تضع د/ أماني الصاوي يدها على اللعبة التي يمارسها الريح تجاه العناصر الطبيعية الواقفة في وجهه ، وهو يستنطق الأصوات المخفية في البكاء وأنين الكمانات التي تكسر الألحان في غياب الجوقة والمنشد .
شكرا للأديبة - أماني الصاوي - وهي تنير عتمة قصيدتي -- [ هل لريفنا في قلبك مكان ؟ ] -- من خلال توارد الأفكار التي تتخلص من الخوف المجاني للمقايس المستعارة للذاكرة الشعرية .
-- محمد زغلال محمد
المملكة المغربية --
Memory, Exile, and the Poetics of Dispossession
By Amany El-Sawy
A Critical Reading of Mohamed Zoughlal’s “Does Our Countryside Still Have a Place in Your Heart?”
Mohamed Zoughlal’s Does Our Countryside Still Have a Place in Your Heart? is a lyrical meditation on cultural disappearance and the emotional dislocation of rural exile. The poem offers not only an elegy for vanishing village life, but a layered critique of gendered silencing, historical amnesia, and the violent residues of tradition.
Zoughlal’s speaker is marked by estrangement—a figure who returns not to belong, but to confront the ruins of belonging. The act of walking along a riverbank, weighted and weary, becomes emblematic of memory’s burden. The river, often a symbol of vitality, is rendered here as a threshold between recollection and erasure.
Sound permeates the poem’s atmosphere: the moaning wind, weeping violins, and fractured melodies conjure a wounded acoustic memory. The nay (reed flute), with its hollowed “wounds,” testifies to silenced voices and lost songs.
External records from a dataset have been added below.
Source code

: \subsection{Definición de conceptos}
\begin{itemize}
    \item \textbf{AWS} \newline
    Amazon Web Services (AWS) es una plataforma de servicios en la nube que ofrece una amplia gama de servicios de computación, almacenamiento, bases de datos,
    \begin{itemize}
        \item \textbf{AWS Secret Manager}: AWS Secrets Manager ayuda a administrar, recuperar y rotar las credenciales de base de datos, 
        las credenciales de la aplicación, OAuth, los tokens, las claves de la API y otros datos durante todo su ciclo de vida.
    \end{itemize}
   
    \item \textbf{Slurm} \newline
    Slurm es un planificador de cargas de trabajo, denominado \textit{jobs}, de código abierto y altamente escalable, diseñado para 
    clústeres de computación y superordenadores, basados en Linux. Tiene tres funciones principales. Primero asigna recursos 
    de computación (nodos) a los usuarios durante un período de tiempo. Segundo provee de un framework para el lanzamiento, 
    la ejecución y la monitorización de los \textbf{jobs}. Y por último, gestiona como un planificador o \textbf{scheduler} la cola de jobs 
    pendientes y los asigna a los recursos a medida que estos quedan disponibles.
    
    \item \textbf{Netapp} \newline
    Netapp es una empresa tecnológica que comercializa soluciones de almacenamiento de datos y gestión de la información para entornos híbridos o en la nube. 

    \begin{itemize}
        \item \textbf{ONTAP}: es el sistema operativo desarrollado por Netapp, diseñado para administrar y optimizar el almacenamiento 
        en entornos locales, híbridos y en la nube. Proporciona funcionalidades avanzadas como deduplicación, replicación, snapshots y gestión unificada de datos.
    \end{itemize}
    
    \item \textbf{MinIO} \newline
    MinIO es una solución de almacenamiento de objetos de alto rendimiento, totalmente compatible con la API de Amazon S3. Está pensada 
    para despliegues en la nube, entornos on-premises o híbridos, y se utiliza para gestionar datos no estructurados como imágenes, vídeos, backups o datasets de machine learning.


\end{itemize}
Even forgetfulness is personified as a whispering force—subtle, persistent, complicit.
A key symbolic gesture is the ironic invocation of the phoenix, whose cyclical resurrection becomes a metaphor not of hope, but of futility—suggesting that remembrance itself can be a source of torment. Likewise, Zoughlal’s list of village artifacts—“the house, the geese, the clay oven”—functions as an ethnographic lament, a catalogue of cultural disappearance.
Perhaps most striking is the poem’s treatment of the feminine. The veiled face, likened to a hidden moon, disrupts traditional symbols of beauty in Arabic poetry. Names such as Safiyya and Ruqayya evoke a silenced genealogy. The poet’s plea to “rescue the little girl from her Bedouin history” critiques patriarchal entrapment within rigid cultural codes.
The final warning—“Just feel your neck, for the place of beheading is inevitably wounded”—merges metaphor with visceral threat. It evokes systems of tribal justice and honor-based violence, transforming the rural setting from a place of nostalgia into one of embodied danger.
Zoughlal’s poem thus constructs a poetics of estrangement, where memory becomes both a site of resistance and a terrain marked by loss. In doing so, it mourns not only what has disappeared, but what was never allowed to fully exist.